╔══
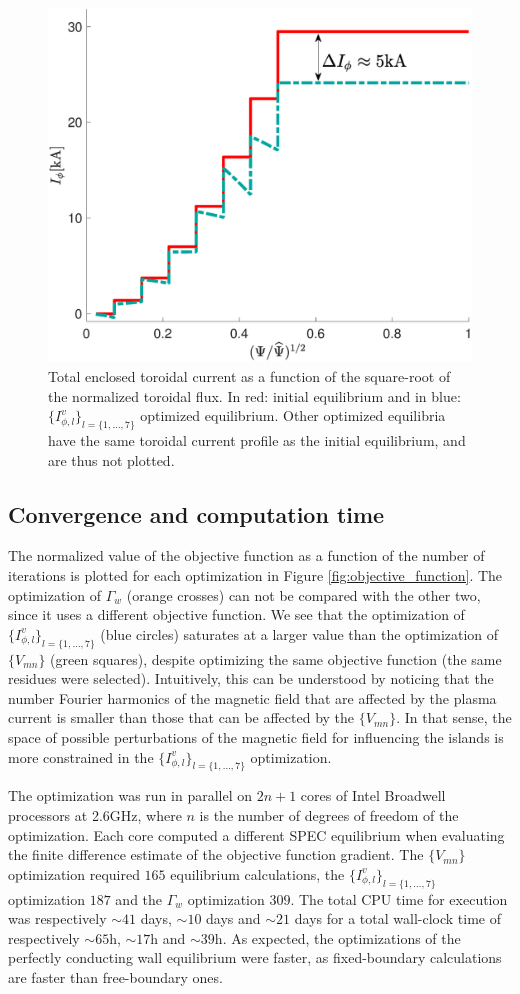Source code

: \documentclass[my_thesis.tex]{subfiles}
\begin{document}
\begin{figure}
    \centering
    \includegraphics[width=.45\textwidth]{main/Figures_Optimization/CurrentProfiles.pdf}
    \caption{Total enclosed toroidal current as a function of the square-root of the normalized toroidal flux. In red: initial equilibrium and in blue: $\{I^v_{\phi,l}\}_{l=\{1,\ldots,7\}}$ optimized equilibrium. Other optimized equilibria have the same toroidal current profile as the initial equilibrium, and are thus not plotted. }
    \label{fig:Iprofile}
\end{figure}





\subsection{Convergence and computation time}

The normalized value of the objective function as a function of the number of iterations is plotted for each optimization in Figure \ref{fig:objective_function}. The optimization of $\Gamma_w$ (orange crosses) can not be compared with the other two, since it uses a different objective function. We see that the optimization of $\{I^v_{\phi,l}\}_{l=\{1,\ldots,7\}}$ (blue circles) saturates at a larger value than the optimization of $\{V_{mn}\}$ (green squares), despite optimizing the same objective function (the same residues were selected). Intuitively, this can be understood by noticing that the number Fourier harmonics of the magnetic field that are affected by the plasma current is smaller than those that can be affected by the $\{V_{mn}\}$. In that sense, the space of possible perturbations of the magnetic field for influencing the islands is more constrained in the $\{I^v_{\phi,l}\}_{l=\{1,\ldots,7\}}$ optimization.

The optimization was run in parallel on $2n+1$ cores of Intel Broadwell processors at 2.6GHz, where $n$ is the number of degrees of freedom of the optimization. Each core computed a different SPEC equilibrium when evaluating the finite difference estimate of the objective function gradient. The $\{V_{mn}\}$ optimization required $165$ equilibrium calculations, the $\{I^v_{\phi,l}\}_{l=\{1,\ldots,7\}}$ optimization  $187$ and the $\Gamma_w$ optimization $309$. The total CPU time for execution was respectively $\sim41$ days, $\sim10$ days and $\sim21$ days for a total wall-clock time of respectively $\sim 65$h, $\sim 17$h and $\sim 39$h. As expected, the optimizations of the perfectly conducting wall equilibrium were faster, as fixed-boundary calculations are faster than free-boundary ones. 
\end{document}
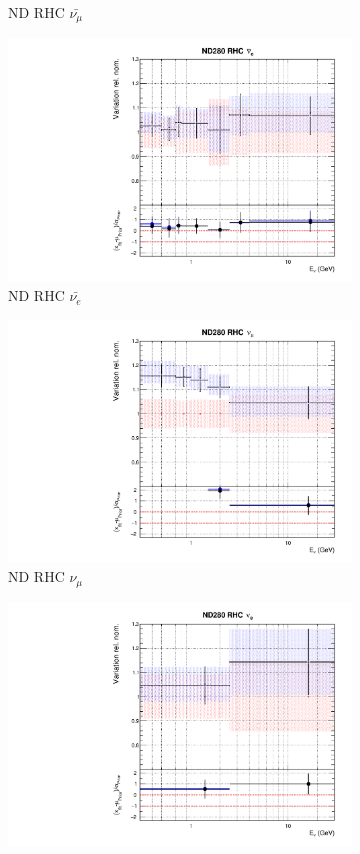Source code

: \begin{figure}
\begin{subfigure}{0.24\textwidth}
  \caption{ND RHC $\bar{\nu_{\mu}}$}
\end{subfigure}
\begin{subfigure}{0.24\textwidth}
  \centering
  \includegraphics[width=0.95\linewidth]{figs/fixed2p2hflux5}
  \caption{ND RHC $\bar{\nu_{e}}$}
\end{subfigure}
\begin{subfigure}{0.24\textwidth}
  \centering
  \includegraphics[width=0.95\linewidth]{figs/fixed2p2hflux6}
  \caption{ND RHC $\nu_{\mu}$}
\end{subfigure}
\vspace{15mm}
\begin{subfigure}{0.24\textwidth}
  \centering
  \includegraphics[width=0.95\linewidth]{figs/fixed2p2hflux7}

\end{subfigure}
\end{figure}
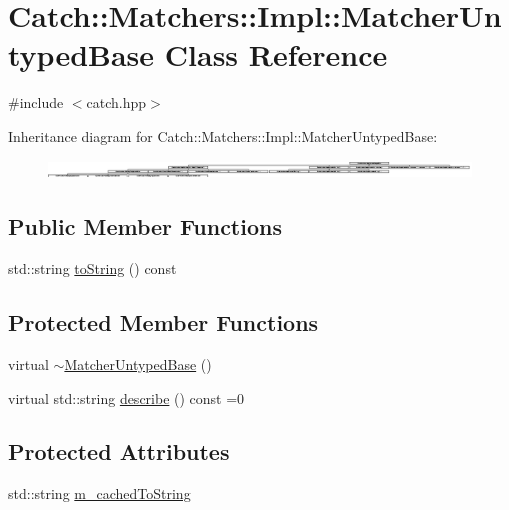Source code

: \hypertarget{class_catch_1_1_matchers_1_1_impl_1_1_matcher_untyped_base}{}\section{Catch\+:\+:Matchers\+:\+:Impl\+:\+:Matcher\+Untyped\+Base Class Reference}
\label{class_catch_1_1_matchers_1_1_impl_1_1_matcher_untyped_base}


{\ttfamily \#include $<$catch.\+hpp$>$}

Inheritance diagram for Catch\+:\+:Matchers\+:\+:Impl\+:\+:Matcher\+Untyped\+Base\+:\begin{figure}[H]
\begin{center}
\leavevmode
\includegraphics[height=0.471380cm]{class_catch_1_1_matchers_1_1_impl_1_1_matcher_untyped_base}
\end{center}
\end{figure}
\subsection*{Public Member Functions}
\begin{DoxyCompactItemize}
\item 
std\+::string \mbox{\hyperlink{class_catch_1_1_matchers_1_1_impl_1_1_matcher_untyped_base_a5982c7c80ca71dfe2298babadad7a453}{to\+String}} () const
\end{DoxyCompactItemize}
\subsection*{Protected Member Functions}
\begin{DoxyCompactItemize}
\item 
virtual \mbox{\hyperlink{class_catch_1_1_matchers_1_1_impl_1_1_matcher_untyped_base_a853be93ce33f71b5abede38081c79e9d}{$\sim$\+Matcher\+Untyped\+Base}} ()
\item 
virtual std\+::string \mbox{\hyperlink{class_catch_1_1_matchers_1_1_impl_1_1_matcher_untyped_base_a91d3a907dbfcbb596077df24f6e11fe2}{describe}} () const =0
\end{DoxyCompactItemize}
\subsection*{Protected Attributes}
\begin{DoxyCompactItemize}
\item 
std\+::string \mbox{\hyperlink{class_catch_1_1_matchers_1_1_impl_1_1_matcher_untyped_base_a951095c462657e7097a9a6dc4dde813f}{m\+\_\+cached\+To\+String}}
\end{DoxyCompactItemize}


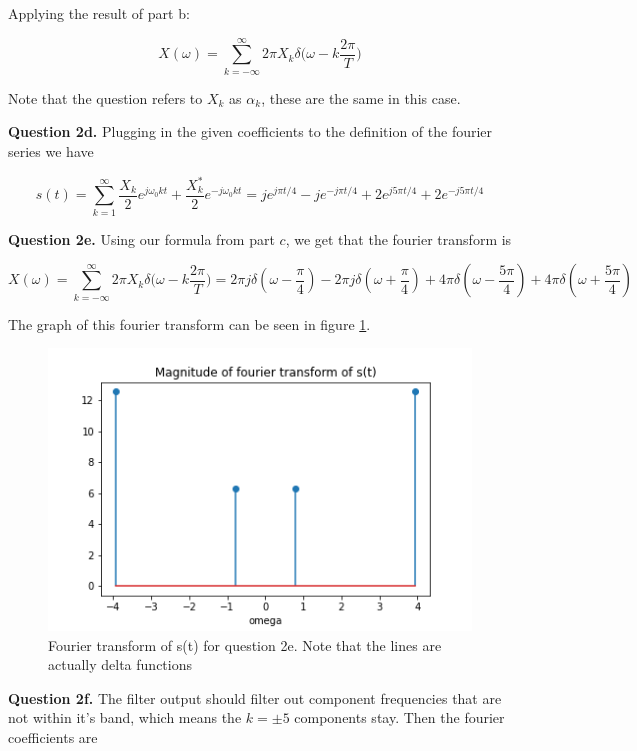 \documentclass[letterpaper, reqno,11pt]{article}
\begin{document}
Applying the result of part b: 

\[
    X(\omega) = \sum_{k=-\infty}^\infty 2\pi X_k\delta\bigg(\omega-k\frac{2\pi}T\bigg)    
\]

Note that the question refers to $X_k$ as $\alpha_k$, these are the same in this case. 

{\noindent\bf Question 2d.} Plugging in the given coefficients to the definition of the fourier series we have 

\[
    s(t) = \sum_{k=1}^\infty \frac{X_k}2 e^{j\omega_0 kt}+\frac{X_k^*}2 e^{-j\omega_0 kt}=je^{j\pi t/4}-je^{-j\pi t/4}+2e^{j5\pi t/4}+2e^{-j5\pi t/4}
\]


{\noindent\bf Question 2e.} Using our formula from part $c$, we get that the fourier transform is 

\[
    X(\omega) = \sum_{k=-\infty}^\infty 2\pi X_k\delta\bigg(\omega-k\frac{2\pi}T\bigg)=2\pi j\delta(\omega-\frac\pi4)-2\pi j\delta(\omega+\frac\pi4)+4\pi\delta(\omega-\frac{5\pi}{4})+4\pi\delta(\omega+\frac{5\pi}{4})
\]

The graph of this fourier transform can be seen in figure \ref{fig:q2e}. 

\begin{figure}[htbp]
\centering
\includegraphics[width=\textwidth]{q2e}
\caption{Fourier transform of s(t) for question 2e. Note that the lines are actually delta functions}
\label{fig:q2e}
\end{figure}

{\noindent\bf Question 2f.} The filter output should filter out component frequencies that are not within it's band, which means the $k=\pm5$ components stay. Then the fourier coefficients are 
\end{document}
╚══
_PROBLEM DETAILS_. Omit the pictures and reproduce the listing exactly.

_SOLVED PROBLEM_.
Source code

: \documentclass[my_thesis.tex]{subfiles}
\begin{document}
\begin{figure}
    \centering
    \includegraphics[width=.45\textwidth]{main/Figures_Optimization/CurrentProfiles.pdf}
    \caption{Total enclosed toroidal current as a function of the square-root of the normalized toroidal flux. In red: initial equilibrium and in blue: $\{I^v_{\phi,l}\}_{l=\{1,\ldots,7\}}$ optimized equilibrium. Other optimized equilibria have the same toroidal current profile as the initial equilibrium, and are thus not plotted. }
    \label{fig:Iprofile}
\end{figure}





\subsection{Convergence and computation time}

The normalized value of the objective function as a function of the number of iterations is plotted for each optimization in Figure \ref{fig:objective_function}. The optimization of $\Gamma_w$ (orange crosses) can not be compared with the other two, since it uses a different objective function. We see that the optimization of $\{I^v_{\phi,l}\}_{l=\{1,\ldots,7\}}$ (blue circles) saturates at a larger value than the optimization of $\{V_{mn}\}$ (green squares), despite optimizing the same objective function (the same residues were selected). Intuitively, this can be understood by noticing that the number Fourier harmonics of the magnetic field that are affected by the plasma current is smaller than those that can be affected by the $\{V_{mn}\}$. In that sense, the space of possible perturbations of the magnetic field for influencing the islands is more constrained in the $\{I^v_{\phi,l}\}_{l=\{1,\ldots,7\}}$ optimization.

The optimization was run in parallel on $2n+1$ cores of Intel Broadwell processors at 2.6GHz, where $n$ is the number of degrees of freedom of the optimization. Each core computed a different SPEC equilibrium when evaluating the finite difference estimate of the objective function gradient. The $\{V_{mn}\}$ optimization required $165$ equilibrium calculations, the $\{I^v_{\phi,l}\}_{l=\{1,\ldots,7\}}$ optimization  $187$ and the $\Gamma_w$ optimization $309$. The total CPU time for execution was respectively $\sim41$ days, $\sim10$ days and $\sim21$ days for a total wall-clock time of respectively $\sim 65$h, $\sim 17$h and $\sim 39$h. As expected, the optimizations of the perfectly conducting wall equilibrium were faster, as fixed-boundary calculations are faster than free-boundary ones. 
\end{document}
Source code

: \begin{figure}
\begin{subfigure}{0.24\textwidth}
  \caption{ND RHC $\bar{\nu_{\mu}}$}
\end{subfigure}
\begin{subfigure}{0.24\textwidth}
  \centering
  \includegraphics[width=0.95\linewidth]{figs/fixed2p2hflux5}
  \caption{ND RHC $\bar{\nu_{e}}$}
\end{subfigure}
\begin{subfigure}{0.24\textwidth}
  \centering
  \includegraphics[width=0.95\linewidth]{figs/fixed2p2hflux6}
  \caption{ND RHC $\nu_{\mu}$}
\end{subfigure}
\vspace{15mm}
\begin{subfigure}{0.24\textwidth}
  \centering
  \includegraphics[width=0.95\linewidth]{figs/fixed2p2hflux7}

\end{subfigure}
\end{figure}
Source code

: \hypertarget{class_catch_1_1_matchers_1_1_impl_1_1_matcher_untyped_base}{}\section{Catch\+:\+:Matchers\+:\+:Impl\+:\+:Matcher\+Untyped\+Base Class Reference}
\label{class_catch_1_1_matchers_1_1_impl_1_1_matcher_untyped_base}


{\ttfamily \#include $<$catch.\+hpp$>$}

Inheritance diagram for Catch\+:\+:Matchers\+:\+:Impl\+:\+:Matcher\+Untyped\+Base\+:\begin{figure}[H]
\begin{center}
\leavevmode
\includegraphics[height=0.471380cm]{class_catch_1_1_matchers_1_1_impl_1_1_matcher_untyped_base}
\end{center}
\end{figure}
\subsection*{Public Member Functions}
\begin{DoxyCompactItemize}
\item 
std\+::string \mbox{\hyperlink{class_catch_1_1_matchers_1_1_impl_1_1_matcher_untyped_base_a5982c7c80ca71dfe2298babadad7a453}{to\+String}} () const
\end{DoxyCompactItemize}
\subsection*{Protected Member Functions}
\begin{DoxyCompactItemize}
\item 
virtual \mbox{\hyperlink{class_catch_1_1_matchers_1_1_impl_1_1_matcher_untyped_base_a853be93ce33f71b5abede38081c79e9d}{$\sim$\+Matcher\+Untyped\+Base}} ()
\item 
virtual std\+::string \mbox{\hyperlink{class_catch_1_1_matchers_1_1_impl_1_1_matcher_untyped_base_a91d3a907dbfcbb596077df24f6e11fe2}{describe}} () const =0
\end{DoxyCompactItemize}
\subsection*{Protected Attributes}
\begin{DoxyCompactItemize}
\item 
std\+::string \mbox{\hyperlink{class_catch_1_1_matchers_1_1_impl_1_1_matcher_untyped_base_a951095c462657e7097a9a6dc4dde813f}{m\+\_\+cached\+To\+String}}
\end{DoxyCompactItemize}


 \documentclass[letterpaper, reqno,11pt]{article}
\begin{document}
Applying the result of part b: 

\[
    X(\omega) = \sum_{k=-\infty}^\infty 2\pi X_k\delta\bigg(\omega-k\frac{2\pi}T\bigg)    
\]

Note that the question refers to $X_k$ as $\alpha_k$, these are the same in this case. 

{\noindent\bf Question 2d.} Plugging in the given coefficients to the definition of the fourier series we have 

\[
    s(t) = \sum_{k=1}^\infty \frac{X_k}2 e^{j\omega_0 kt}+\frac{X_k^*}2 e^{-j\omega_0 kt}=je^{j\pi t/4}-je^{-j\pi t/4}+2e^{j5\pi t/4}+2e^{-j5\pi t/4}
\]


{\noindent\bf Question 2e.} Using our formula from part $c$, we get that the fourier transform is 

\[
    X(\omega) = \sum_{k=-\infty}^\infty 2\pi X_k\delta\bigg(\omega-k\frac{2\pi}T\bigg)=2\pi j\delta(\omega-\frac\pi4)-2\pi j\delta(\omega+\frac\pi4)+4\pi\delta(\omega-\frac{5\pi}{4})+4\pi\delta(\omega+\frac{5\pi}{4})
\]

The graph of this fourier transform can be seen in figure \ref{fig:q2e}. 

\begin{figure}[htbp]
\centering
\includegraphics[width=\textwidth]{q2e}
\caption{Fourier transform of s(t) for question 2e. Note that the lines are actually delta functions}
\label{fig:q2e}
\end{figure}

{\noindent\bf Question 2f.} The filter output should filter out component frequencies that are not within it's band, which means the $k=\pm5$ components stay. Then the fourier coefficients are 
\end{document}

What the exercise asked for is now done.